### Material for the task
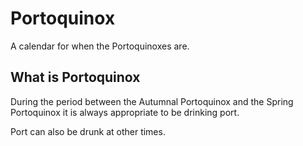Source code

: # Portoquinox

A calendar for when the Portoquinoxes are.

## What is Portoquinox

During the period between the Autumnal Portoquinox and the Spring Portoquinox it is always appropriate to be drinking port.

Port can also be drunk at other times.
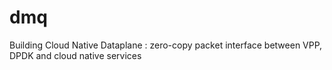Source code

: # dmq
Building Cloud Native Dataplane :  zero-copy packet interface between VPP, DPDK and cloud native services 
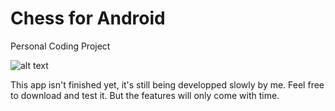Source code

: # Chess for Android

Personal Coding Project

![alt text](https://github.com/SomeKoder/Chess/blob/master/app/src/main/res/drawable-v24/Readme%20Pic.PNG)

This app isn't finished yet, it's still being developped slowly by me. Feel free to download and test it. But the features will only come with time. 
 
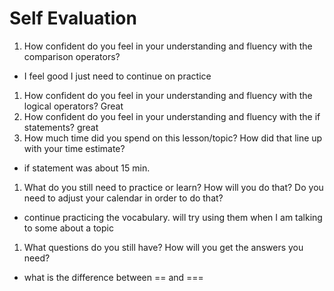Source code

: # Self Evaluation

1. How confident do you feel in your understanding and fluency with the comparison operators?
- I feel good I just need to continue on practice
1. How confident do you feel in your understanding and fluency with the logical operators?
Great
1. How confident do you feel in your understanding and fluency with the if statements?
great
1. How much time did you spend on this lesson/topic? How did that line up with your time estimate?
- if statement was about 15 min.
1. What do you still need to practice or learn? How will you do that? Do you need to adjust your calendar in order to do that?
- continue practicing the vocabulary. will try using them when I am talking to some about a topic
1. What questions do you still have? How will you get the answers you need?
- what is the difference between == and  ===

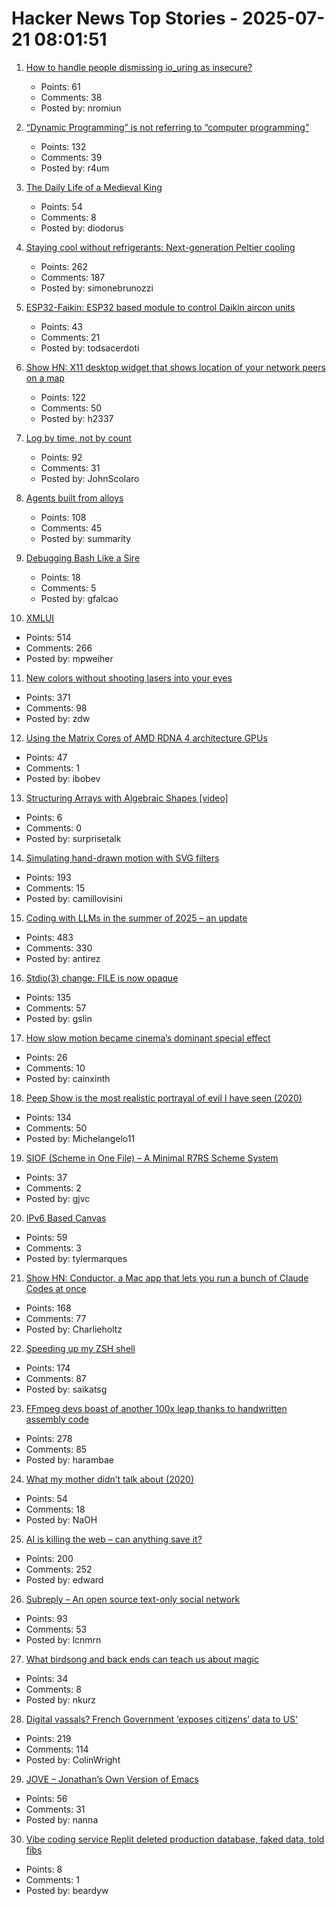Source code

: # Hacker News Top Stories - 2025-07-21 08:01:51

1. [How to handle people dismissing io_uring as insecure?](https://github.com/axboe/liburing/discussions/1047)
   - Points: 61
   - Comments: 38
   - Posted by: nromiun

2. [“Dynamic Programming” is not referring to “computer programming”](https://www.vidarholen.net/contents/blog/?p=1172)
   - Points: 132
   - Comments: 39
   - Posted by: r4um

3. [The Daily Life of a Medieval King](https://www.medievalists.net/2025/07/medieval-king-daily-life/)
   - Points: 54
   - Comments: 8
   - Posted by: diodorus

4. [Staying cool without refrigerants: Next-generation Peltier cooling](https://news.samsung.com/global/interview-staying-cool-without-refrigerants-how-samsung-is-pioneering-next-generation-peltier-cooling)
   - Points: 262
   - Comments: 187
   - Posted by: simonebrunozzi

5. [ESP32-Faikin: ESP32 based module to control Daikin aircon units](https://github.com/revk/ESP32-Faikin)
   - Points: 43
   - Comments: 21
   - Posted by: todsacerdoti

6. [Show HN: X11 desktop widget that shows location of your network peers on a map](https://github.com/h2337/connmap)
   - Points: 122
   - Comments: 50
   - Posted by: h2337

7. [Log by time, not by count](https://johnscolaro.xyz/blog/log-by-time-not-by-count)
   - Points: 92
   - Comments: 31
   - Posted by: JohnScolaro

8. [Agents built from alloys](https://xbow.com/blog/alloy-agents/)
   - Points: 108
   - Comments: 45
   - Posted by: summarity

9. [Debugging Bash Like a Sire](https://blog.brujordet.no/post/bash/debugging_bash_like_a_sire/)
   - Points: 18
   - Comments: 5
   - Posted by: gfalcao

10. [XMLUI](https://blog.jonudell.net/2025/07/18/introducing-xmlui/)
   - Points: 514
   - Comments: 266
   - Posted by: mpweiher

11. [New colors without shooting lasers into your eyes](https://dynomight.net/colors/)
   - Points: 371
   - Comments: 98
   - Posted by: zdw

12. [Using the Matrix Cores of AMD RDNA 4 architecture GPUs](https://gpuopen.com/learn/using_matrix_core_amd_rdna4/)
   - Points: 47
   - Comments: 1
   - Posted by: ibobev

13. [Structuring Arrays with Algebraic Shapes [video]](https://www.youtube.com/watch?v=3Lbs0pJ_OHI)
   - Points: 6
   - Comments: 0
   - Posted by: surprisetalk

14. [Simulating hand-drawn motion with SVG filters](https://camillovisini.com/coding/simulating-hand-drawn-motion-with-svg-filters)
   - Points: 193
   - Comments: 15
   - Posted by: camillovisini

15. [Coding with LLMs in the summer of 2025 – an update](https://antirez.com/news/154)
   - Points: 483
   - Comments: 330
   - Posted by: antirez

16. [Stdio(3) change: FILE is now opaque](https://undeadly.org/cgi?action=article;sid=20250717103345)
   - Points: 135
   - Comments: 57
   - Posted by: gslin

17. [How slow motion became cinema’s dominant special effect](https://newrepublic.com/article/196262/slow-motion-became-cinema-dominant-special-effect-downtime)
   - Points: 26
   - Comments: 10
   - Posted by: cainxinth

18. [Peep Show is the most realistic portrayal of evil I have seen (2020)](https://mattlakeman.org/2020/01/22/peep-show-the-most-realistic-portrayal-of-evil-ive-ever-seen/)
   - Points: 134
   - Comments: 50
   - Posted by: Michelangelo11

19. [SIOF (Scheme in One File) – A Minimal R7RS Scheme System](https://github.com/false-schemers/siof)
   - Points: 37
   - Comments: 2
   - Posted by: gjvc

20. [IPv6 Based Canvas](https://canvas.openbased.org/)
   - Points: 59
   - Comments: 3
   - Posted by: tylermarques

21. [Show HN: Conductor, a Mac app that lets you run a bunch of Claude Codes at once](https://conductor.build/)
   - Points: 168
   - Comments: 77
   - Posted by: Charlieholtz

22. [Speeding up my ZSH shell](https://scottspence.com/posts/speeding-up-my-zsh-shell)
   - Points: 174
   - Comments: 87
   - Posted by: saikatsg

23. [FFmpeg devs boast of another 100x leap thanks to handwritten assembly code](https://www.tomshardware.com/software/the-biggest-speedup-ive-seen-so-far-ffmpeg-devs-boast-of-another-100x-leap-thanks-to-handwritten-assembly-code)
   - Points: 278
   - Comments: 85
   - Posted by: harambae

24. [What my mother didn’t talk about (2020)](https://www.buzzfeednews.com/article/karolinawaclawiak/what-my-mother-didnt-talk-about-karolina-waclawiak)
   - Points: 54
   - Comments: 18
   - Posted by: NaOH

25. [AI is killing the web – can anything save it?](https://www.economist.com/business/2025/07/14/ai-is-killing-the-web-can-anything-save-it)
   - Points: 200
   - Comments: 252
   - Posted by: edward

26. [Subreply – An open source text-only social network](https://github.com/lucianmarin/subreply)
   - Points: 93
   - Comments: 53
   - Posted by: lcnmrn

27. [What birdsong and back ends can teach us about magic](https://digitalseams.com/blog/what-birdsong-and-backends-can-teach-us-about-magic)
   - Points: 34
   - Comments: 8
   - Posted by: nkurz

28. [Digital vassals? French Government ‘exposes citizens’ data to US'](https://brusselssignal.eu/2025/07/digital-vassals-french-government-exposes-citizens-data-to-us/)
   - Points: 219
   - Comments: 114
   - Posted by: ColinWright

29. [JOVE – Jonathan’s Own Version of Emacs](https://github.com/jonmacs/jove/)
   - Points: 56
   - Comments: 31
   - Posted by: nanna

30. [Vibe coding service Replit deleted production database, faked data, told fibs](https://www.theregister.com/2025/07/21/replit_saastr_vibe_coding_incident/)
   - Points: 8
   - Comments: 1
   - Posted by: beardyw

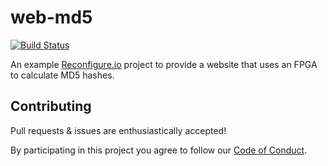 web-md5
======

[![Build Status](https://travis-ci.org/ReconfigureIO/web-md5.svg?branch=master)](https://travis-ci.org/ReconfigureIO/web-md5)

An example [Reconfigure.io](https://reconfigure.io) project to provide a website that uses an FPGA to calculate MD5 hashes.

Contributing
------------

Pull requests & issues are enthusiastically accepted!

By participating in this project you agree to follow our [Code of Conduct](CODE_OF_CONDUCT.md).
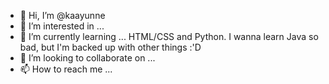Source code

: - 👋 Hi, I’m @kaayunne
- 👀 I’m interested in ...
- 🌱 I’m currently learning ... HTML/CSS and Python. I wanna learn Java so bad, but I'm backed up with other things :'D
- 💞️ I’m looking to collaborate on ...
- 📫 How to reach me ...

<!---
kaayunne/kaayunne is a ✨ special ✨ repository because its `README.md` (this file) appears on your GitHub profile.
You can click the Preview link to take a look at your changes.
--->
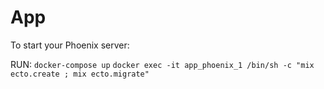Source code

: # App

To start your Phoenix server:

RUN: 
`docker-compose up`
`docker exec -it app_phoenix_1 /bin/sh -c "mix ecto.create ; mix ecto.migrate"`
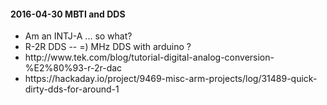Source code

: <h4>2016-04-30 MBTI and DDS</h4>
<ul>
<li>Am an INTJ-A ... so what?</li>
<li>R-2R DDS -- =) MHz DDS with arduino ?</li>
<li>http://www.tek.com/blog/tutorial-digital-analog-conversion-%E2%80%93-r-2r-dac</li>
<li>https://hackaday.io/project/9469-misc-arm-projects/log/31489-quick-dirty-dds-for-around-1</li>
</ul>
<h4>


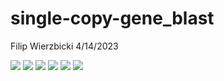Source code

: single-copy-gene\_blast
================
Filip Wierzbicki
4/14/2023

![](/Volumes/Temp2/filip/2040A/results/blast-screenshots/Dmel_rhi.png)
![](/Volumes/Temp2/filip/2040A/results/blast-screenshots/Dmel_rpl32.png)
![](/Volumes/Temp2/filip/2040A/results/blast-screenshots/Dmel_tj.png)
![](/Volumes/Temp2/filip/2040A/results/blast-screenshots/Dsim_rhi.png)
![](/Volumes/Temp2/filip/2040A/results/blast-screenshots/Dsim_rpl32.png)
![](/Volumes/Temp2/filip/2040A/results/blast-screenshots/Dsim_tj.png)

### What to produce
Figure out how many lines above hold "article", then give that number alone.

### Result below
3